2661 ROM E SINTI: UN DOCUMENTO DEL PONTIFICIO CONSIGLIO

20070201 15:22:00 webmaster

Pubblichiamo di seguito le Conclusioni e le Raccomandazioni del documento finale dell’Incontro di Studio dei Direttori Nazionali della Pastorale per gli Zingari, svoltosi dall’11 al 12 dicembre scorso nel Palazzo San Calisto di Roma sugli “Orientamenti per una Pastorale degli Zingari.

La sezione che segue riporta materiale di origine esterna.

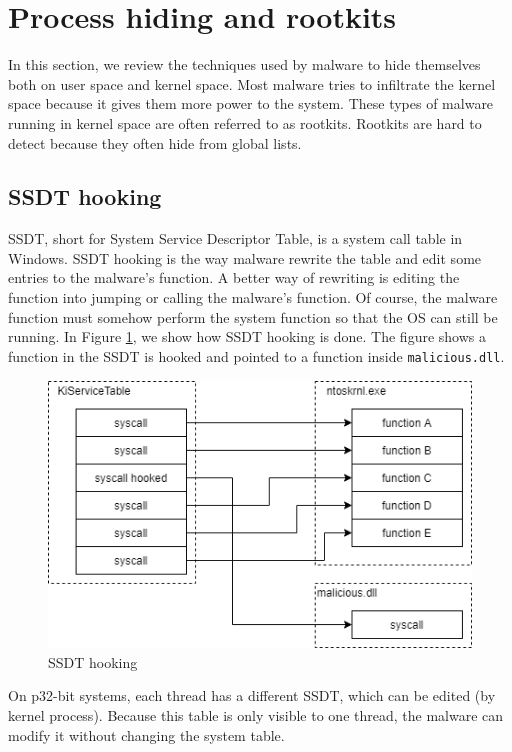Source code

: \section[Process hiding]{Process hiding and rootkits}

In this section, we review the techniques used by malware to hide themselves
both on user space and kernel space. Most malware tries to infiltrate the
kernel space because it gives them more power to the system. These types of
malware running in kernel space are often referred to as rootkits. Rootkits are
hard to detect because they often hide from global lists.

\subsection[SSDT hooking]{SSDT hooking}

SSDT, short for System Service Descriptor Table, is a system call table in
Windows. SSDT hooking is the way malware rewrite the table and edit some
entries to the malware's function. A better way of rewriting is editing the
function into jumping or calling the malware's function. Of course, the malware
function must somehow perform the system function so that the OS can still be
running. In Figure \ref{fig:ssdt}, we show how SSDT hooking is done. The figure
shows a function in the SSDT is hooked and pointed to a function inside
\texttt{malicious.dll}.

\begin{figure}[h]
  \centering
  \caption{SSDT hooking}
  \label{fig:ssdt}
  \includegraphics[scale=1]{images/ssdt.png}
\end{figure}

On p32-bit systems, each thread has a different SSDT, which can be edited (by
kernel process). Because this table is only visible to one thread, the malware
can modify it without changing the system table.

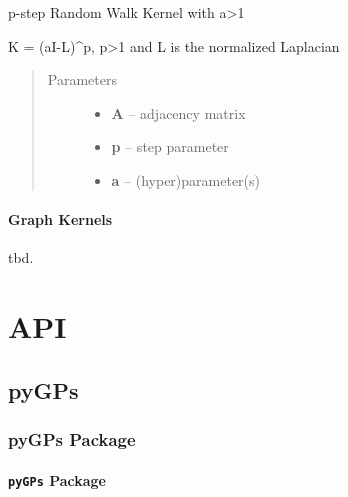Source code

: \documentclass[letterpaper,10pt,english]{sphinxmanual}
\begin{document}
\begin{fulllineitems}
\label{Graph:pyGPs.GraphStuff.kernels_on_graph.rwKernel}
p-step Random Walk Kernel with a\textgreater{}1

K = (aI-L)\textasciicircum{}p, p\textgreater{}1 and L is the normalized Laplacian
\begin{quote}\begin{description}
\item[{Parameters}] \leavevmode\begin{itemize}
\item {} 
\textbf{A} -- adjacency matrix

\item {} 
\textbf{p} -- step parameter

\item {} 
\textbf{a} -- (hyper)parameter(s)

\end{itemize}

\end{description}\end{quote}

\end{fulllineitems}



\subsubsection{Graph Kernels}
\label{Graph:graph-kernels}
tbd.


\chapter{API}
\label{index:api}

\section{pyGPs}
\label{modules:pygps}\label{modules::doc}

\subsection{pyGPs Package}
\label{pyGPs::doc}\label{pyGPs:pygps-package}

\subsubsection{\texttt{pyGPs} Package}
\label{pyGPs:id1}\label{pyGPs:module-pyGPs.__init__}
\end{document}
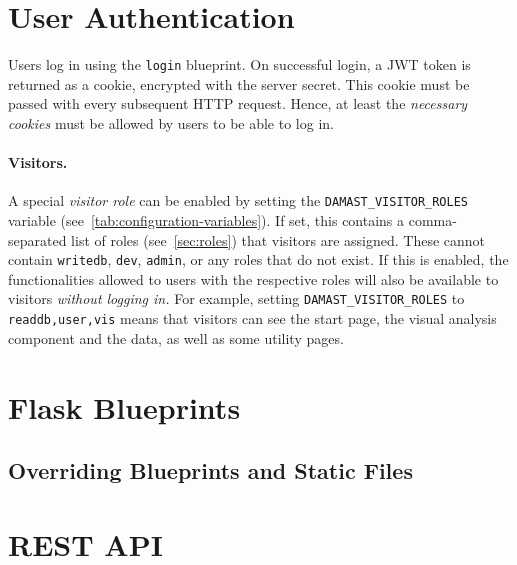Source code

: \section{User Authentication}
\label{sec:user-authentication}

Users log in using the \verb!login! blueprint.
On successful login, a JWT token is returned as a cookie, encrypted with the server secret.
This cookie must be passed with every subsequent HTTP request.
Hence, at least the \emph{necessary cookies} must be allowed by users to be able to log in.

\paragraph*{Visitors.}
\label{sec:visitors}
A special \emph{visitor role} can be enabled by setting the \verb!DAMAST_VISITOR_ROLES! variable (see~\cref{tab:configuration-variables}).
If set, this contains a comma-separated list of roles (see~\cref{sec:roles}) that visitors are assigned.
These cannot contain \verb!writedb!, \verb!dev!, \verb!admin!, or any roles that do not exist.
If this is enabled, the functionalities allowed to users with the respective roles will also be available to visitors \emph{without logging in.}
For example, setting \verb!DAMAST_VISITOR_ROLES! to \verb!readdb,user,vis! means that visitors can see the start page, the visual analysis component and the data, as well as some utility pages.


\section{Flask Blueprints}


\subsection{Overriding Blueprints and Static Files}
\label{sec:override-blueprints}


\section{REST API}
\label{sec:rest-api}

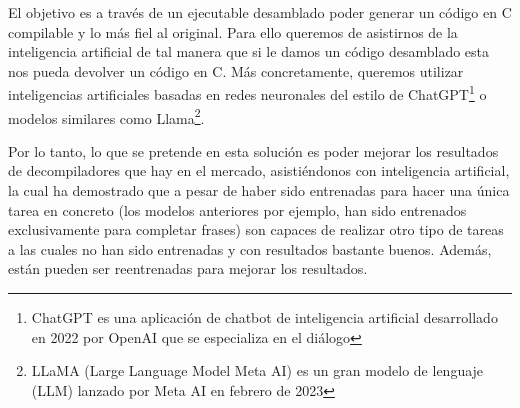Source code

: El objetivo es a través de un ejecutable desamblado poder generar un código en C compilable
y lo más fiel al original. Para ello queremos de asistirnos de la inteligencia artificial
de tal manera que si le damos un código desamblado esta nos pueda devolver un código en C.
Más concretamente, queremos utilizar inteligencias artificiales basadas en redes neuronales
del estilo de ChatGPT\footnote{ChatGPT es una aplicación de chatbot de inteligencia artificial
desarrollado en 2022 por OpenAI que se especializa en el diálogo} o modelos similares como 
Llama\footnote{LLaMA (Large Language Model Meta AI) es un gran modelo de lenguaje (LLM) 
lanzado por Meta AI en febrero de 2023}.

Por lo tanto, lo que se pretende en esta solución es poder mejorar los resultados de decompiladores
que hay en el mercado, asistiéndonos con inteligencia artificial, la cual ha demostrado
que a pesar de haber sido entrenadas para hacer una única tarea en concreto (los modelos anteriores
por ejemplo, han sido entrenados exclusivamente para completar frases) son capaces de
realizar otro tipo de tareas a las cuales no han sido entrenadas y con resultados bastante buenos.
Además, están pueden ser reentrenadas para mejorar los resultados.
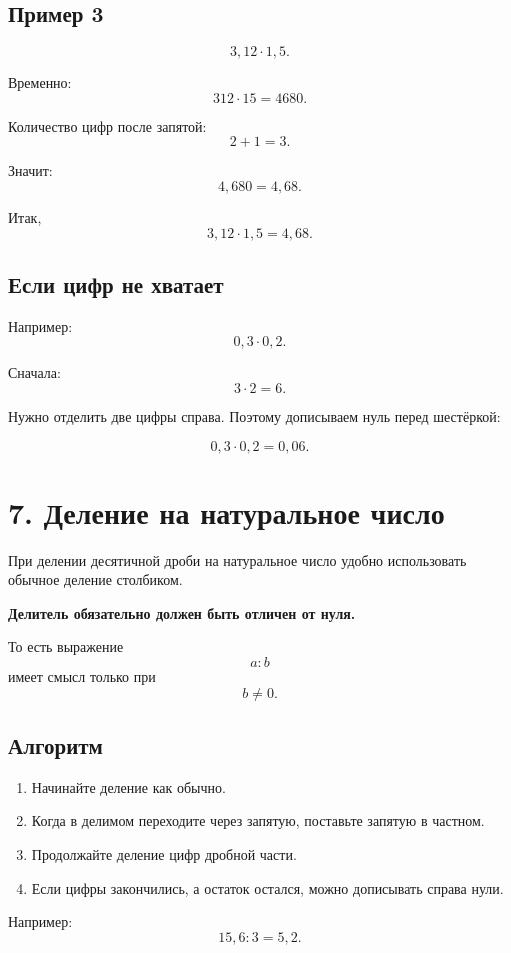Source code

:\documentclass[a4paper,12pt]{article}
\newcommand{\sectiontitle}[1]{%
  \section*{\color{darkaccent}#1}%
}
\newcommand{\important}[1]{%
  \textbf{\color{darkaccent}#1}%
}
\begin{document}
\subsection*{\color{accent}Пример 3}

\[
3{,}12\cdot1{,}5.
\]

Временно:
\[
312\cdot15=4680.
\]

Количество цифр после запятой:
\[
2+1=3.
\]

Значит:
\[
4{,}680=4{,}68.
\]

Итак,
\[
\boxed{3{,}12\cdot1{,}5=4{,}68}.
\]

\subsection*{\color{accent}Если цифр не хватает}

Например:
\[
0{,}3\cdot0{,}2.
\]

Сначала:
\[
3\cdot2=6.
\]

Нужно отделить две цифры справа.
Поэтому дописываем нуль перед шестёркой:

\[
\boxed{0{,}3\cdot0{,}2=0{,}06}.
\]


\sectiontitle{7. Деление на натуральное число}

При делении десятичной дроби на натуральное число удобно
использовать обычное деление столбиком.

\important{Делитель обязательно должен быть отличен от нуля.}

То есть выражение
\[
a:b
\]
имеет смысл только при
\[
b\ne0.
\]

\subsection*{\color{accent}Алгоритм}

\begin{enumerate}
  \item Начинайте деление как обычно.
  \item Когда в делимом переходите через запятую,
        поставьте запятую в частном.
  \item Продолжайте деление цифр дробной части.
  \item Если цифры закончились, а остаток остался,
        можно дописывать справа нули.
\end{enumerate}

Например:
\[
15{,}6:3=5{,}2.
\]
\end{document}
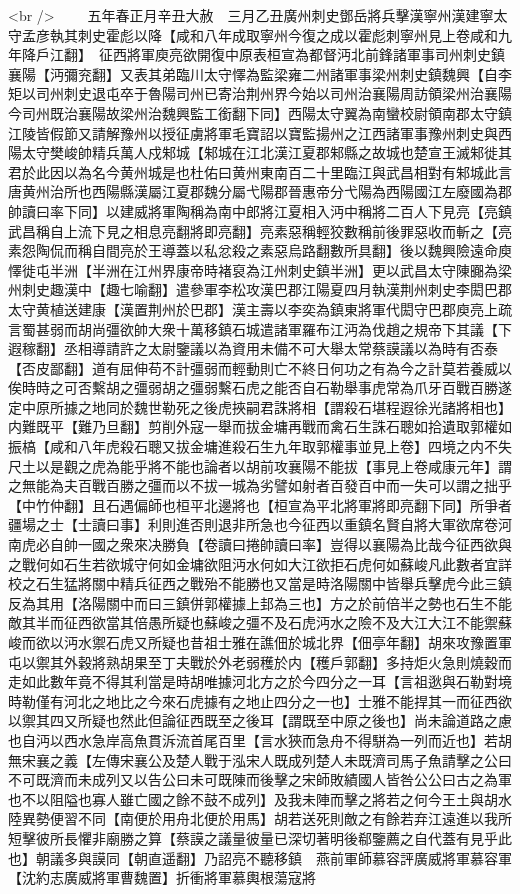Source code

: <br />
　　五年春正月辛丑大赦　三月乙丑廣州刺史鄧岳將兵擊漢寧州漢建寧太守孟彦執其刺史霍彪以降【咸和八年成取寧州今復之成以霍彪刺寧州見上卷咸和九年降戶江翻】　征西將軍庾亮欲開復中原表桓宣為都督沔北前鋒諸軍事司州刺史鎮襄陽【沔彌兖翻】又表其弟臨川太守懌為監梁雍二州諸軍事梁州刺史鎮魏興【自李矩以司州刺史退屯卒于魯陽司州已寄治荆州界今始以司州治襄陽周訪領梁州治襄陽今司州既治襄陽故梁州治魏興監工銜翻下同】西陽太守翼為南蠻校尉領南郡太守鎮江陵皆假節又請解豫州以授征虜將軍毛寶詔以寶監揚州之江西諸軍事豫州刺史與西陽太守樊峻帥精兵萬人戍邾城【邾城在江北漢江夏郡邾縣之故城也楚宣王滅邾徙其君於此因以為名今黄州城是也杜佑曰黄州東南百二十里臨江與武昌相對有邾城此言唐黄州治所也西陽縣漢屬江夏郡魏分屬弋陽郡晉惠帝分弋陽為西陽國江左廢國為郡帥讀曰率下同】以建威將軍陶稱為南中郎將江夏相入沔中稱將二百人下見亮【亮鎮武昌稱自上流下見之相息亮翻將即亮翻】亮素惡稱輕狡數稱前後罪惡收而斬之【亮素怨陶侃而稱自間亮於王導蓋以私忿殺之素惡烏路翻數所具翻】後以魏興險遠命庾懌徙屯半洲【半洲在江州界康帝時褚裒為江州刺史鎮半洲】更以武昌太守陳嚻為梁州刺史趣漢中【趣七喻翻】遣參軍李松攻漢巴郡江陽夏四月執漢荆州刺史李閎巴郡太守黄植送建康【漢置荆州於巴郡】漢主壽以李奕為鎮東將軍代閎守巴郡庾亮上疏言蜀甚弱而胡尚彊欲帥大衆十萬移鎮石城遣諸軍羅布江沔為伐趙之規帝下其議【下遐稼翻】丞相導請許之太尉鑒議以為資用未備不可大舉太常蔡謨議以為時有否泰【否皮鄙翻】道有屈伸苟不計彊弱而輕動則亡不終日何功之有為今之計莫若養威以俟時時之可否繫胡之彊弱胡之彊弱繫石虎之能否自石勒舉事虎常為爪牙百戰百勝遂定中原所據之地同於魏世勒死之後虎挾嗣君誅將相【謂殺石堪程遐徐光諸將相也】内難既平【難乃旦翻】剪削外寇一舉而拔金墉再戰而禽石生誅石聰如拾遺取郭權如振槁【咸和八年虎殺石聰又拔金墉進殺石生九年取郭權事並見上卷】四境之内不失尺土以是觀之虎為能乎將不能也論者以胡前攻襄陽不能拔【事見上卷咸康元年】謂之無能為夫百戰百勝之彊而以不拔一城為劣譬如射者百發百中而一失可以謂之拙乎【中竹仲翻】且石遇偏師也桓平北邊將也【桓宣為平北將軍將即亮翻下同】所爭者疆場之士【士讀曰事】利則進否則退非所急也今征西以重鎮名賢自將大軍欲席卷河南虎必自帥一國之衆來决勝負【卷讀曰捲帥讀曰率】豈得以襄陽為比哉今征西欲與之戰何如石生若欲城守何如金墉欲阻沔水何如大江欲拒石虎何如蘇峻凡此數者宜詳校之石生猛將關中精兵征西之戰殆不能勝也又當是時洛陽關中皆舉兵擊虎今此三鎮反為其用【洛陽關中而曰三鎮併郭權據上邽為三也】方之於前倍半之勢也石生不能敵其半而征西欲當其倍愚所疑也蘇峻之彊不及石虎沔水之險不及大江大江不能禦蘇峻而欲以沔水禦石虎又所疑也昔祖士雅在譙佃於城北界【佃亭年翻】胡來攻豫置軍屯以禦其外穀將熟胡果至丁夫戰於外老弱穫於内【穫戶郭翻】多持炬火急則燒穀而走如此數年竟不得其利當是時胡唯據河北方之於今四分之一耳【言祖逖與石勒對境時勒僅有河北之地比之今來石虎據有之地止四分之一也】士雅不能捍其一而征西欲以禦其四又所疑也然此但論征西既至之後耳【謂既至中原之後也】尚未論道路之慮也自沔以西水急岸高魚貫泝流首尾百里【言水狹而急舟不得駢為一列而近也】若胡無宋襄之義【左傳宋襄公及楚人戰于泓宋人既成列楚人未既濟司馬子魚請擊之公曰不可既濟而未成列又以告公曰未可既陳而後擊之宋師敗績國人皆咎公公曰古之為軍也不以阻隘也寡人雖亡國之餘不鼓不成列】及我未陣而擊之將若之何今王土與胡水陸異勢便習不同【南便於用舟北便於用馬】胡若送死則敵之有餘若弃江遠進以我所短擊彼所長懼非廟勝之算【蔡謨之議量彼量已深切著明後郗鑒薦之自代蓋有見乎此也】朝議多與謨同【朝直遥翻】乃詔亮不聽移鎮　燕前軍師慕容評廣威將軍慕容軍【沈約志廣威將軍曹魏置】折衝將軍慕輿根蕩寇將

VATICANO (Migranti-Press/Eminotizie) – Disamina del Documento”. L’evento ha visto la partecipazione di 27 delegati provenienti da 21 Paesi, in rappresentanza di tre continenti: Europa, Americhe e Asia.

CONCLUSIONI

Dall’analisi approfondita degli Orientamenti, nella loro dimensione antropologica, sociologica, teologica ed ecclesiale, senza tralasciare gli aspetti storici e giuridico-legislativi, nonché dalle discussioni nei gruppi di studio, è emerso quanto segue:

1. I Direttori Nazionali hanno riconosciuto l’importanza di avere finalmente un Documento (Orientamenti) che testimoni gli sforzi compiuti dalla Chiesa cattolica nella cura pastorale degli Zingari, riconosca la loro spiritualità e voglia offrire ai nomadi l’insegnamento del Vangelo nella sua totalità. Si tratta di un Documento che descrive la pastorale degli Zingari non come mera beneficenza, ma quale esigenza della cattolicità della Chiesa.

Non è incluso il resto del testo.